Around 10,000 years ago, domestication of plants and animals transformed the patterns of human life from small, migratory hunting and gathering bands to large populations of settled citizens living on the labor of farmers and herders, and eventually organized in cities. As the food supply became more reliable, more people could be fed by fewer producers and some people could spend their time on other things like building buildings, weaving fabrics, making all sorts of useful items, trading those items with people over yonder, studying things, and teaching the young about all of the above. We have no idea who the leaders of this transformation were because nobody signed their names to any of it. After several thousand years of settled agricultural life and expanding populations, however, the process of cultural evolution took another big leap forward with the development of writing.
Now all the new information people were developing could be stored for later use in a continuous accumulation of knowledge and a virtuous cycle of progress. You can also look up all the names of all the leaders who were significant enough to have their names and their stories written down by their followers.
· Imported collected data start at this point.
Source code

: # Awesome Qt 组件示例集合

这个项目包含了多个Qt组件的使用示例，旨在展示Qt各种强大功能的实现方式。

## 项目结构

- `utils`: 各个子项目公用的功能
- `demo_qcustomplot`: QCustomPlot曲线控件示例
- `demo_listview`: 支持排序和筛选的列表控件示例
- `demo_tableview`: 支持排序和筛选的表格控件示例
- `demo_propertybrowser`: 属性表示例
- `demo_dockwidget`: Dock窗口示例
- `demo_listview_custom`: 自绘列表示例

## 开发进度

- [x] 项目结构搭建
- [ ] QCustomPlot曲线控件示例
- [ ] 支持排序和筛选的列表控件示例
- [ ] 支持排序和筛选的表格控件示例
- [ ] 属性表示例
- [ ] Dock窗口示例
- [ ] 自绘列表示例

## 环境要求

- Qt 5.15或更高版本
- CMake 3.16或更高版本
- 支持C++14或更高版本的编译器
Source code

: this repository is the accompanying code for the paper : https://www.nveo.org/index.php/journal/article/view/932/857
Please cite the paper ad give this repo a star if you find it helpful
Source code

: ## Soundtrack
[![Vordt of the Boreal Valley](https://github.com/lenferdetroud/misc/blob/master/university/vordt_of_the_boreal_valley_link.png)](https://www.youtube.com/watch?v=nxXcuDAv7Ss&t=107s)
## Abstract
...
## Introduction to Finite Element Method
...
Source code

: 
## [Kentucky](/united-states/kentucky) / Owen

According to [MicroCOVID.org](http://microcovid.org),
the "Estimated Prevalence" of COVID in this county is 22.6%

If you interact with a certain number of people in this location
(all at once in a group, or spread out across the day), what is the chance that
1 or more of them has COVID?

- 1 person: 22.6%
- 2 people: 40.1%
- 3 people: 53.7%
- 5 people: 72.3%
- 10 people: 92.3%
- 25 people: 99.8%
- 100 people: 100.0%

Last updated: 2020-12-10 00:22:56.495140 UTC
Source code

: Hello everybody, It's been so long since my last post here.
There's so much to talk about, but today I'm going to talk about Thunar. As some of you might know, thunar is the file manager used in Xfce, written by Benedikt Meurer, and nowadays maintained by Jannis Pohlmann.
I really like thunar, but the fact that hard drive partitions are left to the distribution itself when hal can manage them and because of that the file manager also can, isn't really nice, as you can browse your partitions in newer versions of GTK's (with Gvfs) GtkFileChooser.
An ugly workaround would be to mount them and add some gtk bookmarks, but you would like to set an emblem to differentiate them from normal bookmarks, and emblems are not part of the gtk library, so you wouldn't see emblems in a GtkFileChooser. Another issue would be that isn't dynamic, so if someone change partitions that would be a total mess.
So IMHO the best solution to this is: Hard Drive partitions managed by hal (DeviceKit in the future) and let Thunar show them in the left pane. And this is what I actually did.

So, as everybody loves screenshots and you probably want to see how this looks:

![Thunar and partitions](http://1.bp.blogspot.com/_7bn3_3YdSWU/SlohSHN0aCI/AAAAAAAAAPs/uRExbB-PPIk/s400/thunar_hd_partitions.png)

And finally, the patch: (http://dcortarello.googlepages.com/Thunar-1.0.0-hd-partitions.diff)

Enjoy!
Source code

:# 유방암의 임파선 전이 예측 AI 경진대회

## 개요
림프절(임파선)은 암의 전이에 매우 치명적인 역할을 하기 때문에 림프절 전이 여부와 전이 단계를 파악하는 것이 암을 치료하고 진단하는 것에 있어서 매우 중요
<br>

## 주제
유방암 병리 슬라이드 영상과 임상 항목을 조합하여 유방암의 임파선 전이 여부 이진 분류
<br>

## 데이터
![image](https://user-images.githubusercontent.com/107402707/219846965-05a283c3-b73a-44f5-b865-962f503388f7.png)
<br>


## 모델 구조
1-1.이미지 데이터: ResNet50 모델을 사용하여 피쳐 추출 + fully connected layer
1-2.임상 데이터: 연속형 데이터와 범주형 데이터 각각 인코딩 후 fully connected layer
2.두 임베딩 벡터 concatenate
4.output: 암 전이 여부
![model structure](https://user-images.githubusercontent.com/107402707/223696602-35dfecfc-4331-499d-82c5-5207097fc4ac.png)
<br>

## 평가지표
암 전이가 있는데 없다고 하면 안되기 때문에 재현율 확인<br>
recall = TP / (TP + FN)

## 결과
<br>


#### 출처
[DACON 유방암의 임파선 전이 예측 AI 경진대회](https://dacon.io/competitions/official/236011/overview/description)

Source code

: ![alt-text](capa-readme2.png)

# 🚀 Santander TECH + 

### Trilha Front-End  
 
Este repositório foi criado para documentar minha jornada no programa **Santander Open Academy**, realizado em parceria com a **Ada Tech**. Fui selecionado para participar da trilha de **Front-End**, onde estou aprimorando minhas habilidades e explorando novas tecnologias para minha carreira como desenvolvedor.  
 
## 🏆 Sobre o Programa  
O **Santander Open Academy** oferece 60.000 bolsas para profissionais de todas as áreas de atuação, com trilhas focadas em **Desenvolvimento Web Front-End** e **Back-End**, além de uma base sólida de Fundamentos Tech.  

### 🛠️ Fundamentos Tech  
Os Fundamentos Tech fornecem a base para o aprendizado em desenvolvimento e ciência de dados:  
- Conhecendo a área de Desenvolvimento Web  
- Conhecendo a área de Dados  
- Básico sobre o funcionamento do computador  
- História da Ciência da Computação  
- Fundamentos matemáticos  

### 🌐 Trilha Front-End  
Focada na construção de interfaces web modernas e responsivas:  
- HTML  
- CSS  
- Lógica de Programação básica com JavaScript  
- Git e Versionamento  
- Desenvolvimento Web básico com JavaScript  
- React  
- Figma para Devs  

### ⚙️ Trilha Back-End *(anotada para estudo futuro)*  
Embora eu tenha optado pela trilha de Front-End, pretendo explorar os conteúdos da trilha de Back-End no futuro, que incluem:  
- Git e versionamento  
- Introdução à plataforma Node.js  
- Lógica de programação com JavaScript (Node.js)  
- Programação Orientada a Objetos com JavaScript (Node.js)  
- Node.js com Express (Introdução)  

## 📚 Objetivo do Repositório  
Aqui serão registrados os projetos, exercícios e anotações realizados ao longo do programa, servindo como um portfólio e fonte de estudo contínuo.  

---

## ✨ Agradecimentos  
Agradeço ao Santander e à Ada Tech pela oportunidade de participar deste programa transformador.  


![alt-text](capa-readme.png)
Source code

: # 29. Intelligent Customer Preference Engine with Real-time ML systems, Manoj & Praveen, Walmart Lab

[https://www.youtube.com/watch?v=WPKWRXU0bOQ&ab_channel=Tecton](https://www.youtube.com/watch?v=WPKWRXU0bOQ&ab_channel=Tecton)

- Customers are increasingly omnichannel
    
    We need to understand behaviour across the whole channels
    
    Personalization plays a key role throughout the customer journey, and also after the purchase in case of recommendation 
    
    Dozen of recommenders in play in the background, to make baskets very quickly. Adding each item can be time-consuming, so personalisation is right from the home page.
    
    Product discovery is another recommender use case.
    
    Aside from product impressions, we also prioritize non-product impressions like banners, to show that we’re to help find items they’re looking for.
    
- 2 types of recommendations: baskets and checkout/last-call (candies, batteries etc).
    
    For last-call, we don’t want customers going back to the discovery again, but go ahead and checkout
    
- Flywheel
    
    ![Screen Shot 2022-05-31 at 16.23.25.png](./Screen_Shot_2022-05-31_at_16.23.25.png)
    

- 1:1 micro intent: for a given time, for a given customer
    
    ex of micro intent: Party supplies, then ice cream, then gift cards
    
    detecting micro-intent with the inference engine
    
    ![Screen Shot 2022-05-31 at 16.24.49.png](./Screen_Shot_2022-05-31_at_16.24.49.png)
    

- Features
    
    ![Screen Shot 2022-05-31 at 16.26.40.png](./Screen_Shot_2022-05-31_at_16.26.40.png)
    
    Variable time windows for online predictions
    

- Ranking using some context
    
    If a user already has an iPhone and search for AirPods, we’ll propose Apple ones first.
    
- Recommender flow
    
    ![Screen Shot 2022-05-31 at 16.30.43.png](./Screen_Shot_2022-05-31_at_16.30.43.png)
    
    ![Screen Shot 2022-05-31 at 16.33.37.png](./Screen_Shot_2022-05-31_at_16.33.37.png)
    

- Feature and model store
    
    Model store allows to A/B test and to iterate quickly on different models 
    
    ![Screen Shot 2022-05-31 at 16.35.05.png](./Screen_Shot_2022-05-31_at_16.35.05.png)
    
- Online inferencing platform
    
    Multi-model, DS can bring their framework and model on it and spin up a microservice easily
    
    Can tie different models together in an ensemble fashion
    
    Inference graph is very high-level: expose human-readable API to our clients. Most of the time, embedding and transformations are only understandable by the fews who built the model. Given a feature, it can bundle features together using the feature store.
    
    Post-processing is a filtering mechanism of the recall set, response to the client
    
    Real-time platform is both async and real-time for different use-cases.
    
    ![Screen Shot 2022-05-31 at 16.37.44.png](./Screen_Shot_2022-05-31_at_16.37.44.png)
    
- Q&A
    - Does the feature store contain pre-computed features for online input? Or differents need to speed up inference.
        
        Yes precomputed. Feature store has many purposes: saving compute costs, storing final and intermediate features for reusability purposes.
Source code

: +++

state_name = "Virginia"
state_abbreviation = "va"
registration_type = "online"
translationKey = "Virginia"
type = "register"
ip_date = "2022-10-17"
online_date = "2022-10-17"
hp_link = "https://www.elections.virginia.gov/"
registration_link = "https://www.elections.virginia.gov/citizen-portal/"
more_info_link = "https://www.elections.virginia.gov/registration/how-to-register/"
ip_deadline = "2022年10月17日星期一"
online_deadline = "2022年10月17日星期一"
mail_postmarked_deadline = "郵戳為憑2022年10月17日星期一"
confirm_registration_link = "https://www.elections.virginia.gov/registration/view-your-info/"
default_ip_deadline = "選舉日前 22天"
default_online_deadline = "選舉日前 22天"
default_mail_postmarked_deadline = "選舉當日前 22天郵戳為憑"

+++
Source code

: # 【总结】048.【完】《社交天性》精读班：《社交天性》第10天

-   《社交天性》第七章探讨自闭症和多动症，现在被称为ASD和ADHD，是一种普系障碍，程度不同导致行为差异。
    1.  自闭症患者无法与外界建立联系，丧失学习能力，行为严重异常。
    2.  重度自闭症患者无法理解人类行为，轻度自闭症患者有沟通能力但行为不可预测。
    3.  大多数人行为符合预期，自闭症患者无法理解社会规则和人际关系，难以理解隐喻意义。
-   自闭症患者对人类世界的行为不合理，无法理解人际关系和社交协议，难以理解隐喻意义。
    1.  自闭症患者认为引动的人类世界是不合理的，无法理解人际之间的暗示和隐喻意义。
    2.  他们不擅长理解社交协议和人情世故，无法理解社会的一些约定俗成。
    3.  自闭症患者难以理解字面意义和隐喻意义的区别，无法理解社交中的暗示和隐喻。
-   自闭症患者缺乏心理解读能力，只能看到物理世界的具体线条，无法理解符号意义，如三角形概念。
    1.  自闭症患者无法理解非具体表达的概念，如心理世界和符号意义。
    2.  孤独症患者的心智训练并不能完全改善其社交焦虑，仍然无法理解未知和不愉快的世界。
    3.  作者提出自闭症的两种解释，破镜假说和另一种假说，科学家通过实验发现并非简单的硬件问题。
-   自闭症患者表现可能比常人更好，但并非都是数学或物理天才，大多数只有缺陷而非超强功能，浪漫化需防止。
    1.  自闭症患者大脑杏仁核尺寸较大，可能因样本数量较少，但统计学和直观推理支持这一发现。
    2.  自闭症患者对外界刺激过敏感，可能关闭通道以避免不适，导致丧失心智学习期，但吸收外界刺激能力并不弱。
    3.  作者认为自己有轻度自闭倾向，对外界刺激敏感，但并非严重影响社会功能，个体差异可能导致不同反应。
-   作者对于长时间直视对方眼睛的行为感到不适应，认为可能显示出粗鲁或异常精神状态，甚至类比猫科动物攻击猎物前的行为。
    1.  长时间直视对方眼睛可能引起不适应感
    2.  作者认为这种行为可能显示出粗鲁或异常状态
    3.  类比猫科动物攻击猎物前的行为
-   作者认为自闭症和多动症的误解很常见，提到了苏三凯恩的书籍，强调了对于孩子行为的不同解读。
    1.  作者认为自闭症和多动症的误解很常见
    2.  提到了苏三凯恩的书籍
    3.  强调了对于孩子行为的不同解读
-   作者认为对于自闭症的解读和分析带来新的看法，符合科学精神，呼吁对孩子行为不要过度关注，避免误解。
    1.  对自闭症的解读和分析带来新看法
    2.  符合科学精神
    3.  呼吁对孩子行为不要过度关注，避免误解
Alphabetic writing proved to be especially useful, since it could represent the sounds of words that people had been speaking for many generations rather than forcing people to memorize thousands of hieroglyphic symbols, each one standing for a specific word or concept.
Meanwhile, full-fledged cities arose full of so many people that nobody could keep track of all their neighbors. In the old hunting and gathering bands, everyone knew everyone else rather well, and everyone was rather closely related to everyone else. A lot of the work was accomplished in collaborative ways and tasks were not very sharply specialized. In large cities, however, people seldom knew other people outside their own small neighborhood and work tended to be organized within special groupings. Low-status low-power families often wound up doing most of the physical dirty work while high-status high-power families got to give orders and reap most of the rewards of other people’s work. Low-status families and high-status families tended to live in their own separate neighborhoods and quickly lost touch with each other physically, psychologically, and emotionally. Over generations, small villages run by hereditary chiefs gave way to larger city-states run by hereditary kings, and eventually to large empires or clusters of city-states run by hereditary emperors. The importance of heredity itself, however, was seldom questioned.
The Axial Age. During the first millennium B.C., based largely on information, stories, and poetry transmitted through written documents, including sacred documents, attention turned to questions of meaning and purpose in human life. By this time the scope of human settlements had grown immensely and the scope of leaders’ power had grown apace. The world’s mainstream religions — Hinduism, Judaism, Confucianism, Buddhism, Christianity, and Islam — all arose shortly before, during, or shortly after what has been called the Axial Age, which vaguely signifies the rise of concern for meaning and purpose. This period also starred historical figures (mostly men) whose names and stories were written down by followers and disciples (also mostly men).
Most of the stars of this era were associated with divine power and spiritual insight–men like Abraham, Moses, Confucius, Siddhartha Gautama (aka the Buddha), Ashoka, Lao Tse, Jesus, and Mohamed. The Axial Age also spawned schools of secular philosophy which addressed questions of ultimate meaning, such as the Academy of Plato, who was a student of Socrates and a teacher of Aristotle. (In turn, Aristotle tutored Alexander the Great, who built an empire stretching from Greece to what is now Afghanistan.) At Plato’s Academy, rulers and would-be rulers from all over the Mediterranean world convened to discuss meaning, purpose, and the use of power in human life. The classical Greek thinkers of the Axial Age also developed coherent notions of democratic governance, though they were overlaid on an entrenched system of social categories and slavery.
Since the vast majority of people in the heyday of the Axial Age were still illiterate, priests and scholars who were literate gained power over most other people, but rulers with political, economic, and military power over the priests and scholars gained power over just about everybody. The Axial Age got the ball rolling for the meaningful, purposeful study of meaning and purpose in human affairs. But the central insights of the Axial Age were still riddled with superstition, inherited ideology, and ignorance, tempered only mildly by wild guesses about the nature of reality. Perhaps the most significant challenge posed by the Axial Age was to search for universal principles of truth and virtue. It would take many more centuries to figure out how to expand and verify that search through formal methods of re-search.